TASK INSTRUCTIONS: Go through the data below. Pull out every line that has the word "AliasProperty".

Stored data
>>>

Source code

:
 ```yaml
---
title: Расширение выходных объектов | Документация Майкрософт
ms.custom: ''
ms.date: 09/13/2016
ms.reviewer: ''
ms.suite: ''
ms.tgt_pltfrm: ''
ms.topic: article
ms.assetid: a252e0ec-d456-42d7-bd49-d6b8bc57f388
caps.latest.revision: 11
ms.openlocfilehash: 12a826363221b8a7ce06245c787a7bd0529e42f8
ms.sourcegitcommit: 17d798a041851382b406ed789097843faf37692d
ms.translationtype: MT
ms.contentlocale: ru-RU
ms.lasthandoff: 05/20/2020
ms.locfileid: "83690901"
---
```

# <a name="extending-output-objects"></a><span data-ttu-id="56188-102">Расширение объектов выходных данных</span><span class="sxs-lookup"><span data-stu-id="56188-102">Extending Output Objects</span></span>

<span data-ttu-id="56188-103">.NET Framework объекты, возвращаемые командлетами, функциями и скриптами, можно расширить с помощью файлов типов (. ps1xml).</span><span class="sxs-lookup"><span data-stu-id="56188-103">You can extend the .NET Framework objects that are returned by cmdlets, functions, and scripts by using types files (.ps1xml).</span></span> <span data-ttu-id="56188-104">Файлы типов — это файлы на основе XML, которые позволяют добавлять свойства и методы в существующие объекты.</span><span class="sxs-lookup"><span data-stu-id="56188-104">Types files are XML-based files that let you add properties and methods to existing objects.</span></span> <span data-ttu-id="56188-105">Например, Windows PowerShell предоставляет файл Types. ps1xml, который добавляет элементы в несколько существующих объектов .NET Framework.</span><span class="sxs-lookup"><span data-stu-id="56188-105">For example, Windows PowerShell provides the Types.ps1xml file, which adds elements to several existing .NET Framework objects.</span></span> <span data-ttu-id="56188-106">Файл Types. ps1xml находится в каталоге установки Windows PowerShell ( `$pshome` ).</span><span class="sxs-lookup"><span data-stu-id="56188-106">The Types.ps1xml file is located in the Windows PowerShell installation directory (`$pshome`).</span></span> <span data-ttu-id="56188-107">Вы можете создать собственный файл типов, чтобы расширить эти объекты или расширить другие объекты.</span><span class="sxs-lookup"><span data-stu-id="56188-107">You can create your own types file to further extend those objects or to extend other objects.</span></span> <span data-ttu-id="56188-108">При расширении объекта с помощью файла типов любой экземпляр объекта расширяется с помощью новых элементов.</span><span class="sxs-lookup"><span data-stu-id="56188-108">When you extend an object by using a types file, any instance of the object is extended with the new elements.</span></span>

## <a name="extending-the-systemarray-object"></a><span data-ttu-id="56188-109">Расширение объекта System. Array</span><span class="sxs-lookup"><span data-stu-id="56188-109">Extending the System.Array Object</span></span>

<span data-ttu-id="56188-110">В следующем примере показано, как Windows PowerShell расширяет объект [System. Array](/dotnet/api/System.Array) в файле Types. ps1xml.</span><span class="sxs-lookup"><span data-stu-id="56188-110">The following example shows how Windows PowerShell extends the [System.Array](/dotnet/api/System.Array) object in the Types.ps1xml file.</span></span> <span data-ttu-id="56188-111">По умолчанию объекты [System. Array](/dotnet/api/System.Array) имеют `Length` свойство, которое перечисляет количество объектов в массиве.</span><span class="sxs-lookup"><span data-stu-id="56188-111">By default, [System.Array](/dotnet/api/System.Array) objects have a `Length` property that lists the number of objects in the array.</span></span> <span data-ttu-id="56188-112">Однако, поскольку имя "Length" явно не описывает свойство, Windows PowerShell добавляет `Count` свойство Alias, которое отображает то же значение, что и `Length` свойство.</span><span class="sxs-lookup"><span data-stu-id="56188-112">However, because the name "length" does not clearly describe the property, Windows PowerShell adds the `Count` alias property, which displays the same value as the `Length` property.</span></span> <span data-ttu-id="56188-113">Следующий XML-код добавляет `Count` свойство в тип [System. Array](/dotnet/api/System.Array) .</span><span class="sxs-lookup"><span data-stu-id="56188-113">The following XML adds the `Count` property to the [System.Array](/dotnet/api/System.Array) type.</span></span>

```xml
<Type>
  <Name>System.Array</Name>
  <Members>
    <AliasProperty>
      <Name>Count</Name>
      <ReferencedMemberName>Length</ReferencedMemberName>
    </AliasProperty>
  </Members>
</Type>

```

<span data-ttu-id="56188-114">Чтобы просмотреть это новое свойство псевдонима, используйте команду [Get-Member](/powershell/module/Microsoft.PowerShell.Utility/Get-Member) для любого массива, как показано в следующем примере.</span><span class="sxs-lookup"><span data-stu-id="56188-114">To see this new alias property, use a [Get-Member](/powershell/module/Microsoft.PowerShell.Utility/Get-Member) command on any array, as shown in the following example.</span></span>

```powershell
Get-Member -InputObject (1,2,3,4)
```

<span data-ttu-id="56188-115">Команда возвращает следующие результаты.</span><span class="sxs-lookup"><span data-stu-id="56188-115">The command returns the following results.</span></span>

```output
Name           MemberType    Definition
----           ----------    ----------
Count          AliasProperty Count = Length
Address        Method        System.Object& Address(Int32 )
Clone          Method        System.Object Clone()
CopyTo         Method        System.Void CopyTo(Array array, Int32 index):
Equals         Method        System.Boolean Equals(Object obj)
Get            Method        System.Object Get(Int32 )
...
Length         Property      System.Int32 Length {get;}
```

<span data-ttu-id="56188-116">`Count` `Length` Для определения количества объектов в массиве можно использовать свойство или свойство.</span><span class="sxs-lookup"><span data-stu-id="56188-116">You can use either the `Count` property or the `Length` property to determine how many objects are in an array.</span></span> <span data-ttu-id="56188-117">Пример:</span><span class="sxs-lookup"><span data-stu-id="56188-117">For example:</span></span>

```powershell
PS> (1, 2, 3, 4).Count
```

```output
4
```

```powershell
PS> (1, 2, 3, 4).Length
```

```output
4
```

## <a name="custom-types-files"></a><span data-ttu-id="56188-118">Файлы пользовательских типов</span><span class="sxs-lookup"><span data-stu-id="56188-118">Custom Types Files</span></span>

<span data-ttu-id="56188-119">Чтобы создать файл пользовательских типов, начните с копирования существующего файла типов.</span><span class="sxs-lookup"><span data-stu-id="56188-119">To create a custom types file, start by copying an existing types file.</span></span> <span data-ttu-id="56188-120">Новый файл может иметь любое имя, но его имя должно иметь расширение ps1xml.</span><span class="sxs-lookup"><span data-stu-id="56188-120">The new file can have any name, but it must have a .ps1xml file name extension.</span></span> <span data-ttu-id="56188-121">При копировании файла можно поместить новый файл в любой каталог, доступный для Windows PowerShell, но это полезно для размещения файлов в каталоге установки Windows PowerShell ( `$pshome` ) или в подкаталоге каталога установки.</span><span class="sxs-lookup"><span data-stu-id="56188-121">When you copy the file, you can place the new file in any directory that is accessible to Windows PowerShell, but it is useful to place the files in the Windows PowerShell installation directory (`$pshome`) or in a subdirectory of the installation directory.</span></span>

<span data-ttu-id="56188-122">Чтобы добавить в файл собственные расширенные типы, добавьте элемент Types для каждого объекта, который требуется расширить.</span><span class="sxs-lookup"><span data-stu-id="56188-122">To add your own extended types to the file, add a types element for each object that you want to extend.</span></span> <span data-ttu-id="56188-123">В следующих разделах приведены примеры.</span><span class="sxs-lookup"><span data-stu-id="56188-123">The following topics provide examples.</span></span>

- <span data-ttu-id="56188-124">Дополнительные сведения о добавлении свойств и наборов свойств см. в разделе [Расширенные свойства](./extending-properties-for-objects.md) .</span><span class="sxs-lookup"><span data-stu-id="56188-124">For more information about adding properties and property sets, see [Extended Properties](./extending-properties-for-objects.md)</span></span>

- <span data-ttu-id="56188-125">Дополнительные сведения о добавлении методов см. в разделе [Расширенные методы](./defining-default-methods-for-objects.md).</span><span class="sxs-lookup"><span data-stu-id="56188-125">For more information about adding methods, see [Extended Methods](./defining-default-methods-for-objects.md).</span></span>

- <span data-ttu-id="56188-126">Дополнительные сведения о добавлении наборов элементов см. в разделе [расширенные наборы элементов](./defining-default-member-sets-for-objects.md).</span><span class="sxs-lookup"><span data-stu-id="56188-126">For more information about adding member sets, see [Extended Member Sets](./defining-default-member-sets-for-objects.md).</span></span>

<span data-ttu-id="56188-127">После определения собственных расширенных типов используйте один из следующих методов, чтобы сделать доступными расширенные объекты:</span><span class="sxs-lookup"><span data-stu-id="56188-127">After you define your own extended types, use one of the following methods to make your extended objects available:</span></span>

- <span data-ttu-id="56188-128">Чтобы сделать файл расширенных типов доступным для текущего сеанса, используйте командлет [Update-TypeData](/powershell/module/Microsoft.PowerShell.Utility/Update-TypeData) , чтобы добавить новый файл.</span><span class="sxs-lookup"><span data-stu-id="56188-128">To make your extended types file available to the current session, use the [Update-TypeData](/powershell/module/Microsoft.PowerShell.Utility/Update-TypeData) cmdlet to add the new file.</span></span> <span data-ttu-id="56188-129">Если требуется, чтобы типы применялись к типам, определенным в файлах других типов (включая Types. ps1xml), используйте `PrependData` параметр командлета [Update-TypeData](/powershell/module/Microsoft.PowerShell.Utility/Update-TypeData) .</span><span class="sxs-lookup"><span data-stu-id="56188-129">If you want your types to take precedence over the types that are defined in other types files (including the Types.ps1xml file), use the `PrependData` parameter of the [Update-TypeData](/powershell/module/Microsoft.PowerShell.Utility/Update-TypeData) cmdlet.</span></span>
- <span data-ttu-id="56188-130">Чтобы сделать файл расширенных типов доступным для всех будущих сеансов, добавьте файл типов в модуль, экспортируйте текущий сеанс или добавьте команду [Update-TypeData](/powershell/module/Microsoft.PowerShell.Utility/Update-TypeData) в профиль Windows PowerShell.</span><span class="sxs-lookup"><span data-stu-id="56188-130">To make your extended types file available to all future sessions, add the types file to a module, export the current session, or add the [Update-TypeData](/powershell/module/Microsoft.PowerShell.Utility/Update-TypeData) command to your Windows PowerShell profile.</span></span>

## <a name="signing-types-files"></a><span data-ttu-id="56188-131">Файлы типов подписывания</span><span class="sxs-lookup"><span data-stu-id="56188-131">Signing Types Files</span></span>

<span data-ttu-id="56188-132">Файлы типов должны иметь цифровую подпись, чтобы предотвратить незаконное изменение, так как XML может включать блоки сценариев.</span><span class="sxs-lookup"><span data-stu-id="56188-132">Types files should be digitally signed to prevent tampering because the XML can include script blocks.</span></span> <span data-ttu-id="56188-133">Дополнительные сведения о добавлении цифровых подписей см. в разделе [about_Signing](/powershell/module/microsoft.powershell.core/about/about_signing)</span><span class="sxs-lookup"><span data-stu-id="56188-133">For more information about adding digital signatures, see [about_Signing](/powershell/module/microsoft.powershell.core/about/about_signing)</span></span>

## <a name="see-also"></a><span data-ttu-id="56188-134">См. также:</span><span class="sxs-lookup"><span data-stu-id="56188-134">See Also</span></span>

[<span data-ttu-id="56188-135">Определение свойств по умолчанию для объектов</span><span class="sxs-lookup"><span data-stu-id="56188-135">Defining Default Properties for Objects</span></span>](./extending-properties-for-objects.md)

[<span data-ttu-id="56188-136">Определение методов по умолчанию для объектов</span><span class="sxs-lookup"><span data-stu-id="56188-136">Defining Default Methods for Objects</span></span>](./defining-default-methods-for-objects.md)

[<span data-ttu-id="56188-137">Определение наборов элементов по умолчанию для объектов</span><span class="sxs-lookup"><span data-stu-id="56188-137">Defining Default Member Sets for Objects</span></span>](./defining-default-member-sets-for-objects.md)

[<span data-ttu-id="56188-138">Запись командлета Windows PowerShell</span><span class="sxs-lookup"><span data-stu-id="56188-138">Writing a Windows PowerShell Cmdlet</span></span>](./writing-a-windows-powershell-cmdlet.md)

<<<

REPLY TO THE TASK:
    <AliasProperty>
    </AliasProperty>
Count          AliasProperty Count = Length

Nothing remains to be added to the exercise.